With high commodity prices and booming farm profits, agricultural subsidies of the traditional kind have been trending down in recent years. Of course, this doesn't count the huge subsidy implicit in the ethanol mandate and subsidy paid to blenders.
But I'm wondering whether the ACRE program could be a big issue going forward. Its intent was to provide insurance against a broad decline in revenue per acre (price multiplied by yield). It achieves this by giving farmers a payment based on state-level revenues falling below 90% of a five-year average. This old Q&A by Bruce Babcock and Chad Hart explains some of the finer details.
The ACRE program, established in 2008, has had relatively modest participation so far. The low participation rates likely follow from the fact that the five-year historical average price is really low relative to what farmers now expect going forward. As time goes on, and recent higher prices get folded into the 5-year baseline guarantee, we should expect to see participation rates increase.
And then, if prices then start to decline, we could have a huge problem on our hands, with huge excess production and subsidy payments. In an environment with declining prices, the ACRE program could be hugely distortionary, which could provoke action by the WTO.

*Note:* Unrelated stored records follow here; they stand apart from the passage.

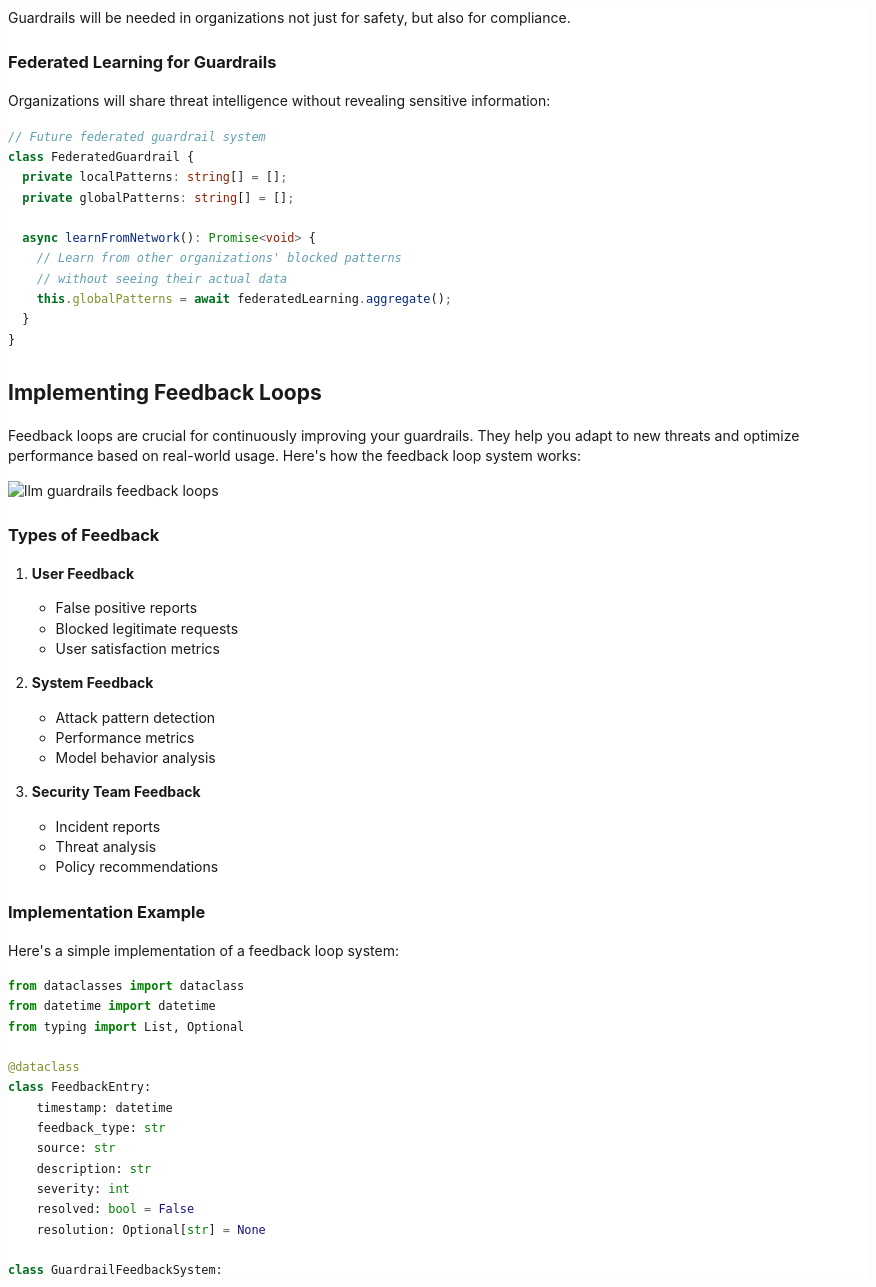Guardrails will be needed in organizations not just for safety, but also for compliance.

### Federated Learning for Guardrails

Organizations will share threat intelligence without revealing sensitive information:

```typescript
// Future federated guardrail system
class FederatedGuardrail {
  private localPatterns: string[] = [];
  private globalPatterns: string[] = [];

  async learnFromNetwork(): Promise<void> {
    // Learn from other organizations' blocked patterns
    // without seeing their actual data
    this.globalPatterns = await federatedLearning.aggregate();
  }
}
```

## Implementing Feedback Loops

Feedback loops are crucial for continuously improving your guardrails. They help you adapt to new threats and optimize performance based on real-world usage. Here's how the feedback loop system works:

![llm guardrails feedback loops](https://cdn.voltagent.dev/2025-08-07-llm-guardrails/2.png)

### Types of Feedback

1. **User Feedback**

   - False positive reports
   - Blocked legitimate requests
   - User satisfaction metrics

2. **System Feedback**

   - Attack pattern detection
   - Performance metrics
   - Model behavior analysis

3. **Security Team Feedback**
   - Incident reports
   - Threat analysis
   - Policy recommendations

### Implementation Example

Here's a simple implementation of a feedback loop system:

```python
from dataclasses import dataclass
from datetime import datetime
from typing import List, Optional

@dataclass
class FeedbackEntry:
    timestamp: datetime
    feedback_type: str
    source: str
    description: str
    severity: int
    resolved: bool = False
    resolution: Optional[str] = None

class GuardrailFeedbackSystem:
```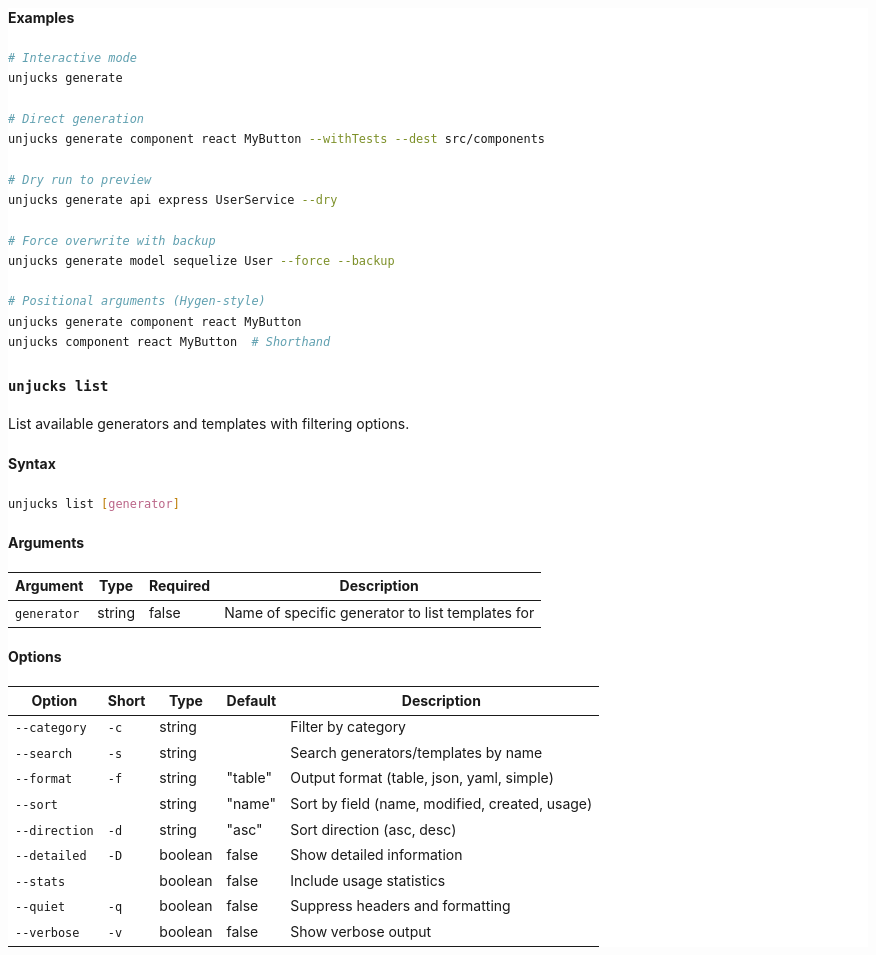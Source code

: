 #### Examples

```bash
# Interactive mode
unjucks generate

# Direct generation
unjucks generate component react MyButton --withTests --dest src/components

# Dry run to preview
unjucks generate api express UserService --dry

# Force overwrite with backup  
unjucks generate model sequelize User --force --backup

# Positional arguments (Hygen-style)
unjucks generate component react MyButton
unjucks component react MyButton  # Shorthand
```

### `unjucks list`

List available generators and templates with filtering options.

#### Syntax
```bash
unjucks list [generator]
```

#### Arguments

| Argument | Type | Required | Description |
|----------|------|----------|-------------|
| `generator` | string | false | Name of specific generator to list templates for |

#### Options

| Option | Short | Type | Default | Description |
|--------|-------|------|---------|-------------|
| `--category` | `-c` | string | | Filter by category |
| `--search` | `-s` | string | | Search generators/templates by name |
| `--format` | `-f` | string | "table" | Output format (table, json, yaml, simple) |
| `--sort` | | string | "name" | Sort by field (name, modified, created, usage) |
| `--direction` | `-d` | string | "asc" | Sort direction (asc, desc) |
| `--detailed` | `-D` | boolean | false | Show detailed information |
| `--stats` | | boolean | false | Include usage statistics |
| `--quiet` | `-q` | boolean | false | Suppress headers and formatting |
| `--verbose` | `-v` | boolean | false | Show verbose output |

I don't presently have a strong expectation that prices will decline much going forward. But it's definitely possible. Prices are very sensitive to quantities. So a little good weather and more-than-expected production expansion in the rest of the world could bring prices down fast in another year or two, just after a lot more farmers roll into the ACRE program, motivated by this year's and (in all likelihood) next year's prices.